Before you can analyze data, you have to collect it and get it into the computer in a form that’s suitable

for analysis. Chapter 5 describes this process as a series of steps — figuring out what data you need

and how they are structured, creating data entry forms and computer files to hold your data, and

entering and validating your data.

In this chapter, we describe a crucially important component of that process, which is storing the data

properly in your research database. Different kinds of data can be represented in the computer in

different ways. At the most basic level, there are numerical values and classifications, and most of us

can immediately tell the two apart — you don’t have to be a math genius to recognize “age” as

numerical data, and “occupation” as categorical information.

So why are we devoting a whole chapter to describing, entering, and checking different types of data?

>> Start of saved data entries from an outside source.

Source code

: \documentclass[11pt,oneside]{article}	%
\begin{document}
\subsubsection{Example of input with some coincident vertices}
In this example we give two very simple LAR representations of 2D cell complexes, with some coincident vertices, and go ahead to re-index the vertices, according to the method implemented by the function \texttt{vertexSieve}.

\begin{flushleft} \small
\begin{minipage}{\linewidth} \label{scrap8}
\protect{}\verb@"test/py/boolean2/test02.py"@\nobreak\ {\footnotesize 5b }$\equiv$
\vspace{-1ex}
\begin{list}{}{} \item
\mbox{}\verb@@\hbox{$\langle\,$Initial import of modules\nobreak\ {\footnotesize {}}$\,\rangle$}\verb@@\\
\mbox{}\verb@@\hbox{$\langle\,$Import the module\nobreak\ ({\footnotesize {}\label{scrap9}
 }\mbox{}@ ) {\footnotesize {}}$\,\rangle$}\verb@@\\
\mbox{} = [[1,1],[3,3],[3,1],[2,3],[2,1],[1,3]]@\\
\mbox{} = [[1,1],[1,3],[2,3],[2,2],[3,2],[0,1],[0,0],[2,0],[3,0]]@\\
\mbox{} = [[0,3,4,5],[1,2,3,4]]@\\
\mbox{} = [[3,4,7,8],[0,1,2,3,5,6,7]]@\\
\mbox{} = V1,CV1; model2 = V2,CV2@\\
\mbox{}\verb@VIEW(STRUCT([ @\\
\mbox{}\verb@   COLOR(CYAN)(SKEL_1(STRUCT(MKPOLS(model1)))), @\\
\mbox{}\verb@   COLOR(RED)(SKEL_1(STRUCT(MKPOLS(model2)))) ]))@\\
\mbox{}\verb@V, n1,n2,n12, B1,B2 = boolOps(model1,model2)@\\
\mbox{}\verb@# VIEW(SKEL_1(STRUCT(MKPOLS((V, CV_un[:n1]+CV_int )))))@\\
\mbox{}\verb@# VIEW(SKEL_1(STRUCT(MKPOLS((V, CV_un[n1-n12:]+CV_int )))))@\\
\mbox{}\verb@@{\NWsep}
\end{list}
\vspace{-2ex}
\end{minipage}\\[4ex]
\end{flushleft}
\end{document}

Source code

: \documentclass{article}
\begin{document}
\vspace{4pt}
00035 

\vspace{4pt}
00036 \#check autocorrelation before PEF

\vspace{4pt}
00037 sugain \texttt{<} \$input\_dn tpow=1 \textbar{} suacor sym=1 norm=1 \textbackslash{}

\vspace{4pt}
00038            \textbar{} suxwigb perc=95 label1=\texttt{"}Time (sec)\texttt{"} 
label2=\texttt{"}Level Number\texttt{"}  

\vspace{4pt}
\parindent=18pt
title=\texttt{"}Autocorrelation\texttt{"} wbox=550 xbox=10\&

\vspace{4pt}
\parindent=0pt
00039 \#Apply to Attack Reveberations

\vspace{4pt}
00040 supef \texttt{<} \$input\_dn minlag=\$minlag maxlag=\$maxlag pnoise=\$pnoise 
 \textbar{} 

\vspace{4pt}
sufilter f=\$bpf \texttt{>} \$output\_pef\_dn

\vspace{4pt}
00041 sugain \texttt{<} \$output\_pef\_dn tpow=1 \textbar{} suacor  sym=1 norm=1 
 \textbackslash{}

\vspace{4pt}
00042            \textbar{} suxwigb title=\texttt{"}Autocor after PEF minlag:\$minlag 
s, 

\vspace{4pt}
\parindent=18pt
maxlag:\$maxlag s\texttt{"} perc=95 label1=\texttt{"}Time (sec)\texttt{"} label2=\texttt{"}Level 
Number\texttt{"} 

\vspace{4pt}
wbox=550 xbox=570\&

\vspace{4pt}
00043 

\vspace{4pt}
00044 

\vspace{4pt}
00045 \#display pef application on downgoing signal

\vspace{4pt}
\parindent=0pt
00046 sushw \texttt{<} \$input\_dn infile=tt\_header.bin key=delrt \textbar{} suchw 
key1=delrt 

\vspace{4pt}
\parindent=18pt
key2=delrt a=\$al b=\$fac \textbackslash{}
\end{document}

It turns out that the topic of data storage is not quite as trivial as it may seem at first. You need to be

aware of some important details or you may wind up collecting your data the wrong way and finding

out too late that you can’t run the appropriate analysis. This chapter starts by explaining the different

levels of measurement, and shows you how to define and store different types of data. It also suggests

ways to check your data for errors, and explains how to formally describe your database so that others

are able to work with it if you’re not available.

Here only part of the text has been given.